EXERCISE
Whenever a line in the entries includes the word "currency", copy that line out.

---- DATASET CONTENT

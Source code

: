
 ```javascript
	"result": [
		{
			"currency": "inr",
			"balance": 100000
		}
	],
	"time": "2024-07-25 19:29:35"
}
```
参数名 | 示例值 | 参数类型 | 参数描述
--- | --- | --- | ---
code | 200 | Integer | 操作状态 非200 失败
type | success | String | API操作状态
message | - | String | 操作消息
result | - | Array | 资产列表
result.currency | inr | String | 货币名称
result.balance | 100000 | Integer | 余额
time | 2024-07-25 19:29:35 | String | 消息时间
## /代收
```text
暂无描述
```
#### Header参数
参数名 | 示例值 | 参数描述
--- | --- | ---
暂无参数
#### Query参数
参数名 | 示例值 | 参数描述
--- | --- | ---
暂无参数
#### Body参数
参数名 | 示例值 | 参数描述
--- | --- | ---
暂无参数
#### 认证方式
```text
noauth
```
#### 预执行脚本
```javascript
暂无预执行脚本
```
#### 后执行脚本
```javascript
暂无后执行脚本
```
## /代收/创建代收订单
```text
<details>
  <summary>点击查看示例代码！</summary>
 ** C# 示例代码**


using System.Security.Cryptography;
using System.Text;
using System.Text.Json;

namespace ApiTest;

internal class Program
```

--------

RESPONSE
			"currency": "inr",
result.currency | inr | String | 货币名称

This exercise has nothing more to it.